Faith isolates; belief (Christian or otherwise) brings together. We find ourselves joined with others in the same institutional current, all of us oriented toward the same object of belief, sharing the same ideas, following the same rituals, enrolled in the same organization, be it social or religious, speaking the same language. Belief is quite useful for the smooth functioning of society. Belief is the key to the consensus we look for, the one long proclaimed essential of communal life. Faith works in exactly the opposite way. Faith individualizes; it is always an exclusively personal matter. Faith is the personal relationship with a God who reveals Himself as a person. This God singularizes people, sets them apart, and confers on each an identity comparable to none other. The person who listens to His word is the only one to hear it; he or she is separated from the others, becomes unique, simply because the tie that binds that individual to God is unique, unlike any other, incommunicable, a unique relationship with a unique, absolutely incomparable God. God particularizes, singularizes the person to whom He says, "I call you by your name" (Isa. 45:4). Faith separates people and makes each of them unique. In the Bible "holy" means "separated". To be holy is to be separated from everyone else, to be made unique for the sake of a task that can be accomplished by no one else, which one receives through faith.

Faith presupposes doubt while belief excludes it. The opposite of doubt isn't faith, but belief. The "knights" of belief comply unfailingly with the law and the commandments. They are unbending in their convictions, intolerant of any deviation. In the articulation of belief they press rigor and absolutism to their limits. They unceasingly refine the expression of their belief and seek to give it explicit intellectual formulation in a system as coherent and complete as possible. They insist on total orthodoxy. Ways of thinking and acting are rigidly codified. This leads to a very high level of efficiency; the believer is a person who gets the job done, but all this activity is hollow at the core. Believers have so little internal reality of their own that they can live and express that reality only by and in a conventional established unit. They are the people of gatherings. Believers find encouragement and certitude in the presence of others ­ the certitude that those others really believe ­ and so community life fills up the existential void. Multiplying the number of liturgies, commitments, and activities gives believers complete satisfaction ­ in the midst of them they have no need of questioning the truth or reality of their belief; activity keeps them busy. But in this situation you can imagine how intolerable the diversity of beliefs becomes. There must be neither doubt nor uncertainty, for that would be radically destructive. So diversity cannot be tolerated. Diversity is always a source of further questions, of self-criticism, and thus of possible doubt ­ so belief is rapidly transformed into passwords, rites, and orthodoxy.
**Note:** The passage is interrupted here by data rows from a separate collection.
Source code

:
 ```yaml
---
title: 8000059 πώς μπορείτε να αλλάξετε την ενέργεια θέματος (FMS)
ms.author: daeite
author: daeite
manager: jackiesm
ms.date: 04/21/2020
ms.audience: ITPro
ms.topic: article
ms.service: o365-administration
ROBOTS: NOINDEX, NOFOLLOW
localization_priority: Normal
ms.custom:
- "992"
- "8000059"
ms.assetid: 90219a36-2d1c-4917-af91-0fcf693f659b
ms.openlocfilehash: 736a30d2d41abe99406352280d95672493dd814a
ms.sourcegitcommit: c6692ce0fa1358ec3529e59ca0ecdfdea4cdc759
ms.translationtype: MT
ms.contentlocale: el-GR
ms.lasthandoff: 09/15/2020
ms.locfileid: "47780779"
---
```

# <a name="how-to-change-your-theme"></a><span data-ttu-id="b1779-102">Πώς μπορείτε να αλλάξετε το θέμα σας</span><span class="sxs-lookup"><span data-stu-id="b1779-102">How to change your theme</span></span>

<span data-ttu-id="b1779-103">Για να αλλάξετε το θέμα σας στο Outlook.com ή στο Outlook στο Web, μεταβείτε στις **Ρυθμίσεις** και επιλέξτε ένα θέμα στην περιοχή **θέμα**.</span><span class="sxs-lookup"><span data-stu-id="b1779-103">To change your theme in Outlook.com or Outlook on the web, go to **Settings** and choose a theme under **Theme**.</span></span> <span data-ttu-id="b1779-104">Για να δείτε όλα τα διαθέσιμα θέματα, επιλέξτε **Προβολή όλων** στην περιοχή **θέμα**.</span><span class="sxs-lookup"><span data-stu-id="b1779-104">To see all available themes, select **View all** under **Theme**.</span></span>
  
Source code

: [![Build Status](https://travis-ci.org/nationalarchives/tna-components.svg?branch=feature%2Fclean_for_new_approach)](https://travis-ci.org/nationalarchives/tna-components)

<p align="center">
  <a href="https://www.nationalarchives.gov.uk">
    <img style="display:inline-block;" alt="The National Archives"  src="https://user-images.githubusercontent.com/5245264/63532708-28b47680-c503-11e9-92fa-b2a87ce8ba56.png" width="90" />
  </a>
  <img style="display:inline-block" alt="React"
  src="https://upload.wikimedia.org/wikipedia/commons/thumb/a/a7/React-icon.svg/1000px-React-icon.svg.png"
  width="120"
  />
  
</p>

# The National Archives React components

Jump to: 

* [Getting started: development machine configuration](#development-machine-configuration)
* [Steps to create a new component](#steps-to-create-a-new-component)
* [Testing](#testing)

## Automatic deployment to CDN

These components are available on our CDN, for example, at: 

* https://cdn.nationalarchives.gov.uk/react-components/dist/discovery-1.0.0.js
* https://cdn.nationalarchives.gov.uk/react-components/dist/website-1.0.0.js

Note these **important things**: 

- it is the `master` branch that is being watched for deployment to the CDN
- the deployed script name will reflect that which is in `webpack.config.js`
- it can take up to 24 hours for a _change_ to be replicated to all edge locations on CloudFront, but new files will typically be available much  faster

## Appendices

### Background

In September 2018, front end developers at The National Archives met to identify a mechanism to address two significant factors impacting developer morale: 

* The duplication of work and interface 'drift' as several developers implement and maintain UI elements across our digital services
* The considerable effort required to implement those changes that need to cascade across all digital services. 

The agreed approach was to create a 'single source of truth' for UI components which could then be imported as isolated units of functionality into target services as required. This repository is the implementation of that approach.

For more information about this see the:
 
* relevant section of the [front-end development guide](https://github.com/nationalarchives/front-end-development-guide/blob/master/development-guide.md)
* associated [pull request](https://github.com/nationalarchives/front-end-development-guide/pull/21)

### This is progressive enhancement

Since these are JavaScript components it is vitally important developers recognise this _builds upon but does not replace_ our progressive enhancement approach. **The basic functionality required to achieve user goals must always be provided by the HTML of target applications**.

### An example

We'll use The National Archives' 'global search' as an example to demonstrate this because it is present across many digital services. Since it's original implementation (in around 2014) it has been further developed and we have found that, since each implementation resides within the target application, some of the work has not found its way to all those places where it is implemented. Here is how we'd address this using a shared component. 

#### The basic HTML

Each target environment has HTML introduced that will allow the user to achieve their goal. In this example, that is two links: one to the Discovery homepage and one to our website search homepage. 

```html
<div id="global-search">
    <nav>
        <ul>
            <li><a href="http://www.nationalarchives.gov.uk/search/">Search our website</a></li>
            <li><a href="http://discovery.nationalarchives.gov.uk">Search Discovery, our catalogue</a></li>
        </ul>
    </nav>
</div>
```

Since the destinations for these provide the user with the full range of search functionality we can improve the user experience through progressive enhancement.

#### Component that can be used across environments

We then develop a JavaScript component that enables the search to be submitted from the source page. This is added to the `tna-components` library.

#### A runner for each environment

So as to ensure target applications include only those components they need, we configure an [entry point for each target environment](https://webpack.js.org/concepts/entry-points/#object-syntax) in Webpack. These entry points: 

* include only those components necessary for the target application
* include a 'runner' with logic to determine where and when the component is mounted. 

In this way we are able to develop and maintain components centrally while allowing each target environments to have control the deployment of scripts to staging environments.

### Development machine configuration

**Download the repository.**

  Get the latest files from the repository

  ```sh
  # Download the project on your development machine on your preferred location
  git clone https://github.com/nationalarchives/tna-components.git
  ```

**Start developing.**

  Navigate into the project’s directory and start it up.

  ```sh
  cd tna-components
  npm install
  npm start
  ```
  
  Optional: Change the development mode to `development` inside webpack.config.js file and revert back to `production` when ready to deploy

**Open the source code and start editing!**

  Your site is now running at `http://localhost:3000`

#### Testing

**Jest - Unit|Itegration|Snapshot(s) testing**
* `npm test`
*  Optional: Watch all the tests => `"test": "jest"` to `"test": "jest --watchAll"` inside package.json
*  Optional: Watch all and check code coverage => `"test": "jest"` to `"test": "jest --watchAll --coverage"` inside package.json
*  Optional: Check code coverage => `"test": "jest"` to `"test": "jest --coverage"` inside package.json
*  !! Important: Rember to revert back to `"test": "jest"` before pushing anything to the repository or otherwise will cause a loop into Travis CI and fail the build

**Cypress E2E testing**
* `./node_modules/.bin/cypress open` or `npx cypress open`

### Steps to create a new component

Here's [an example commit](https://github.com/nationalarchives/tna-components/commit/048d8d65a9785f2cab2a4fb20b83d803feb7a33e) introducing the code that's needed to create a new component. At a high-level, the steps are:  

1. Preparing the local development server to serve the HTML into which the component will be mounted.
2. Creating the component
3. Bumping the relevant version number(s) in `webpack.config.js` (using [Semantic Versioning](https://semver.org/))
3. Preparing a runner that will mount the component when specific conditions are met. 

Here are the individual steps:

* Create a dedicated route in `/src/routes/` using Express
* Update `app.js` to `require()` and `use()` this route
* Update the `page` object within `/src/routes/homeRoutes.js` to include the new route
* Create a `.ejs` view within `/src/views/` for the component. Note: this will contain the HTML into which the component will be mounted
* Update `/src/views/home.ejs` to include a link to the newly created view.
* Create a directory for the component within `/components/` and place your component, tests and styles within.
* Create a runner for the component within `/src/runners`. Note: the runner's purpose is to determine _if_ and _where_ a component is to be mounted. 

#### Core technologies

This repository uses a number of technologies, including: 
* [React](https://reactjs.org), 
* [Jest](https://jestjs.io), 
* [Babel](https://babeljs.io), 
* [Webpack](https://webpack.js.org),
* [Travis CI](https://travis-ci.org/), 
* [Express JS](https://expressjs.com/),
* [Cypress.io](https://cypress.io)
Faith is summarized in the words, "I believe; help my unbelief" (Mark 9:24). Faith constrains me above all to measure how much I don't live by faith; how seldom faith fills up my life. Faith puts to the test every element of my life and society; it spares nothing. It leads me ineluctably to question all my certitudes, all my moralities, beliefs, and policies. It forbids me to attach ultimate significance to any expression of human activity. It detaches and delivers me from money and the family, from my job and my knowledge. It is the surest road to realizing that "the only thing I know is that I don't know anything." Faith leaves nothing intact. The only thing faith can bring me to recognize is my impotence, in incapacity, my inadequacy, my incompleteness, and consequently my incredulity (naturally faith is the most unerring and lethal weapon against all beliefs).

Belief is reassuring. People who live in the world of belief feel safe. On the contrary, faith is forever placing us on the razor's edge. Though it knows that God is the Father, it never minimizes His power. "Who then is this, that even wind and the sea obey Him?" (Mark 4:41). That is faith's question. For belief things are simple: God is almighty. We normalize God. We get comfortable with God's power. It is faith alone that can appreciate the immensity of God, and His true nature.
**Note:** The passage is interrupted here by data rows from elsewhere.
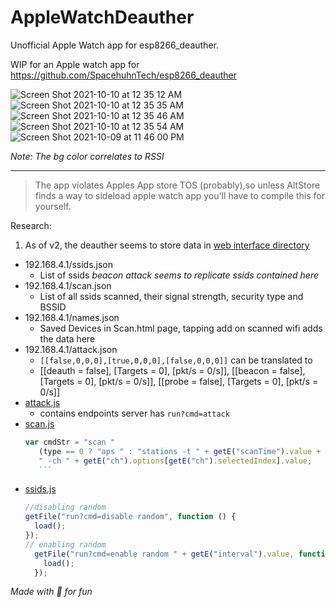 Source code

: # AppleWatchDeauther
Unofficial  Apple Watch app for  esp8266_deauther.

WIP for an Apple watch app for https://github.com/SpacehuhnTech/esp8266_deauther

![Screen Shot 2021-10-10 at 12 35 12 AM](https://user-images.githubusercontent.com/43297314/136682323-8e9dbaaa-9eba-4d50-af63-cf4b521af8d8.png) ![Screen Shot 2021-10-10 at 12 35 35 AM](https://user-images.githubusercontent.com/43297314/136682324-a7c14df4-a7fc-4f69-9127-230a8707b7d0.png) ![Screen Shot 2021-10-10 at 12 35 46 AM](https://user-images.githubusercontent.com/43297314/136682326-c1c1c646-4da0-4fdf-88dc-642eaf7eb9b2.png) ![Screen Shot 2021-10-10 at 12 35 54 AM](https://user-images.githubusercontent.com/43297314/136682328-b7e7c83b-0b70-4096-9a92-169fb10a6506.png) ![Screen Shot 2021-10-09 at 11 46 00 PM](https://user-images.githubusercontent.com/43297314/136682330-f8c32896-1a63-4e8c-987b-d02841c3e7af.png)

*Note: The bg color correlates to RSSI*


---

> The app violates Apples App store TOS (probably),so unless AltStore finds a way to sideload apple watch app you'll have to compile this for yourself.


Research: 

1. As of v2, the deauther seems to store data in [web interface directory](https://github.com/SpacehuhnTech/esp8266_deauther/tree/v2/web_interface)
  - 192.168.4.1/ssids.json
      - List of ssids *beacon attack seems to replicate ssids contained here*
  - 192.168.4.1/scan.json
      - List of all ssids scanned, their signal strength, security type and BSSID
  - 192.168.4.1/names.json
      - Saved Devices in Scan.html page, tapping add on scanned wifi adds the data here 
  - 192.168.4.1/attack.json
      - `[[false,0,0,0],[true,0,0,0],[false,0,0,0]]` can be translated to
      -  [[deauth = false], [Targets = 0], [pkt/s = 0/s]], [[beacon = false], [Targets = 0], [pkt/s = 0/s]], [[probe = false], [Targets = 0], [pkt/s = 0/s]]
  - [attack.js](https://github.com/SpacehuhnTech/esp8266_deauther/blob/v2/web_interface/js/attack.js#L4)
      - contains endpoints server has `run?cmd=attack`   
  - [scan.js](https://github.com/SpacehuhnTech/esp8266_deauther/blob/v2/web_interface/js/scan.js)
      ```js
     var cmdStr = "scan "
		 (type == 0 ? "aps " : "stations -t " + getE("scanTime").value + "s")
		 " -ch " + getE("ch").options[getE("ch").selectedIndex].value;
		 ```
  - [ssids.js](https://github.com/SpacehuhnTech/esp8266_deauther/blob/bbe1b24e304853b1292a6eaa84a83a1b84ac0998/web_interface/js/ssids.js)
      ```js
      //disabling random
      getFile("run?cmd=disable random", function () {
        load();
      });
      // enabling random 
        getFile("run?cmd=enable random " + getE("interval").value, function () {
          load();
        });
     ```
     
     
*Made with  🖤 for fun*

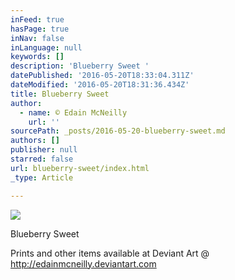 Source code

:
 ```yaml
---
inFeed: true
hasPage: true
inNav: false
inLanguage: null
keywords: []
description: 'Blueberry Sweet '
datePublished: '2016-05-20T18:33:04.311Z'
dateModified: '2016-05-20T18:31:36.434Z'
title: Blueberry Sweet
author:
  - name: © Edain McNeilly
    url: ''
sourcePath: _posts/2016-05-20-blueberry-sweet.md
authors: []
publisher: null
starred: false
url: blueberry-sweet/index.html
_type: Article

---
```

![](https://the-grid-user-content.s3-us-west-2.amazonaws.com/e61174be-9950-4d96-9f7d-11ad2ea86a7d.jpg)

Blueberry Sweet 

Prints and other items available at Deviant Art @ http://edainmcneilly.deviantart.com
The doubt that constitutes an integral part of faith concerns myself, not God's revelation or His love or the presence of Jesus Christ. It is doubt about the effectiveness, even the legitimacy, of what I do and the forces I obey in my church and in society. Furthermore, faith puts itself to the test. If I discern the stirrings of faith within me, the first rule is not to deceive myself, not to abandon myself to belief indiscriminately. I have to subject my beliefs to rigorous criticism. I have to listen to all denials and attacks on them, so that I can know how solid the object of my faith is. Faith will not stand for half-truths and half-certainties. It obliges me to face the fact that I am nothing, and in so doing I receive the gift of everything.
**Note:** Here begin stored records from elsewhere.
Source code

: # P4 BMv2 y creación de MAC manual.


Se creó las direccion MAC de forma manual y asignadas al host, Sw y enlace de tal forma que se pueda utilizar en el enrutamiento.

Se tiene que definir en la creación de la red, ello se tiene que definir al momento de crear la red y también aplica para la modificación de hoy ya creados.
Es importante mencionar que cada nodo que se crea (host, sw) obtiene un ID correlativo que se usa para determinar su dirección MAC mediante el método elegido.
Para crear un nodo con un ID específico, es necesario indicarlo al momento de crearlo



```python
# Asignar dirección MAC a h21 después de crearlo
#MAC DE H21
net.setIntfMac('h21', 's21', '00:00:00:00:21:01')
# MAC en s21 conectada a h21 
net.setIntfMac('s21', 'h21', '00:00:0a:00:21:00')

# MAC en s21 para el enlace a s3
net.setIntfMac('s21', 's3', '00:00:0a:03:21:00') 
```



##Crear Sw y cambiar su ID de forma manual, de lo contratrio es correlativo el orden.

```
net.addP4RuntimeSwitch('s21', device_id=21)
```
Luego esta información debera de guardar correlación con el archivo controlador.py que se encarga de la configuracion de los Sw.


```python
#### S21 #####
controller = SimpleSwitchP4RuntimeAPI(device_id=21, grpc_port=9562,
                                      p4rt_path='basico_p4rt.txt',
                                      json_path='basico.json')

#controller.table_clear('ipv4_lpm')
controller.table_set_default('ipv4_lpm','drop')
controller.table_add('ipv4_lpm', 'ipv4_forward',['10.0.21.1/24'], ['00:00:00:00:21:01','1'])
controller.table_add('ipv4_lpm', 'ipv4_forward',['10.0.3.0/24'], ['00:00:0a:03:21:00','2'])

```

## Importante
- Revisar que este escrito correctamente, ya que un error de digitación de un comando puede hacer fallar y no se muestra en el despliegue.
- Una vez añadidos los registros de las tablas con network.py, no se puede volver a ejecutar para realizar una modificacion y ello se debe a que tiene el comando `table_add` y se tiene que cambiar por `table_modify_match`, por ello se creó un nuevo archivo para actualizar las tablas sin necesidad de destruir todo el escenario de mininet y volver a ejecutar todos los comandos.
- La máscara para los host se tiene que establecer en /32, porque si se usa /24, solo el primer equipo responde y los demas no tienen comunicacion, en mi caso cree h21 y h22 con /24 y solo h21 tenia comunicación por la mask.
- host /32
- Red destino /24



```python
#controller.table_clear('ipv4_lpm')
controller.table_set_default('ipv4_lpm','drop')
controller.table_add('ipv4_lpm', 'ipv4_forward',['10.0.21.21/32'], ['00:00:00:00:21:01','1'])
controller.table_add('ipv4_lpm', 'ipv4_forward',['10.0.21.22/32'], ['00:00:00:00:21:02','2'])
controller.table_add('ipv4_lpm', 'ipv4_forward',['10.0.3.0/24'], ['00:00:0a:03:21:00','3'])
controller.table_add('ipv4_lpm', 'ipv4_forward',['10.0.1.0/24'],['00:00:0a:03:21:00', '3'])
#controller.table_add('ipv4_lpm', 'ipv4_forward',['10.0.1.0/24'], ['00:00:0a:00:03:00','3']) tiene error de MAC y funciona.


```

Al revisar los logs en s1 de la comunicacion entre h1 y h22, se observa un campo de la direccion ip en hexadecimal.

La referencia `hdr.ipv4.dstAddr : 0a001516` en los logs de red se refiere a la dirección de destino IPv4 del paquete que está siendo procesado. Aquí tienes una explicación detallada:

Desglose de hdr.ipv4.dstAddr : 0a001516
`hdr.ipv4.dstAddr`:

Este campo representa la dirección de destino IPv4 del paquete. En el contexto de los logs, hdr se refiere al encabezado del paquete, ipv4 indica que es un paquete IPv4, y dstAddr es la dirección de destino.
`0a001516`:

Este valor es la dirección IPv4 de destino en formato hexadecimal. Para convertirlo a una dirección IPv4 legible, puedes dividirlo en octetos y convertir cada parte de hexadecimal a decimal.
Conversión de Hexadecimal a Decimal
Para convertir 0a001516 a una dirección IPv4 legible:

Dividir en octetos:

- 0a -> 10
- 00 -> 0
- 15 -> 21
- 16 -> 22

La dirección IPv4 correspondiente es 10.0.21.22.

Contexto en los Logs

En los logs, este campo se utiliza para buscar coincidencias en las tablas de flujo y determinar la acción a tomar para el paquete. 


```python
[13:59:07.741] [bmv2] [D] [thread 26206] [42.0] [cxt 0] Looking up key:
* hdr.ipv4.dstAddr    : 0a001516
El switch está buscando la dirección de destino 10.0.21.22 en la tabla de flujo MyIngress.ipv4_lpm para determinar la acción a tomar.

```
Belief relates to things, to realities, to behaviors that are raised to the status of an ultimate value that it worthy dying for. Belief transforms next-to-last human realities into ultimate, absolute, foundational realities. It turns everything that belongs to the order of the Promise, of God Word, of the Kingdom into epiphenomena, into sweet pious words, ways of making life easier, and a process of self-justification. Faith runs totally counter to this. To begin with, faith acknowledges the Ultimate in all its irrefragable truth, and so it depreciates and attaches little importance to whatever offers itself as a substitute for that Ultimate. It is not a matter of looking to some external ultimate reality; the Kingdom of heaven is (at present) in you or among you. As of now it is you who constitute it. Faith is the demand that we must incarnate the Kingdom of God now in this world and this age.

One never moves from belief to faith, whereas faith often deteriorates into belief. You can't get to faith by way of any old religion, or belief, or some vague spiritual exaltation, or aesthetic emotions. It is not "better" from a Christian viewpoint to "believe" than not to believe, to "have religion" than not to have it. There is no road from belief to faith. You can't transform a conviction of the value of rites into the act of standing alone in the presence of God. The reverse is true: every belief is an obstacle to faith. Beliefs get in the way because they satisfy the need for religion, because they lead to spiritual choices that are substitutes for faith; they prevent us from discovering, listening to, and accepting the faith revealed in Jesus Christ.

Kierkegaard argues that it is more difficult for people brought up on all the lore of Christmas, for those who have had all their little religious needs met by the church, to receive the shock of revelation, to discover the Unique One, and to enter into the dark night of the soul, than it is for those who have done nothing but search continuously without ever coming upon a satisfying answer. Belonging to Christendom and to one of its churches is the main obstacle to becoming a Christian. There is no path leading from a little bit of religion (of whatever kind) to a little more and finally to faith. Faith shatters all religion and everything spiritual. On the other hand, the passage from faith to belief is always possible and always a threat. It is the downhill slide to which the church and the Christian life are always subject. Faith is constantly degenerating into multiple beliefs. No phrase expresses this imperceptible change better than "to have faith." When we take possession of faith and claim to be the proprietor of faith, we naturally think we can dispose of it as we wish. The only thing we are really entitled to say is that "Faith has me." The rest is mere belief.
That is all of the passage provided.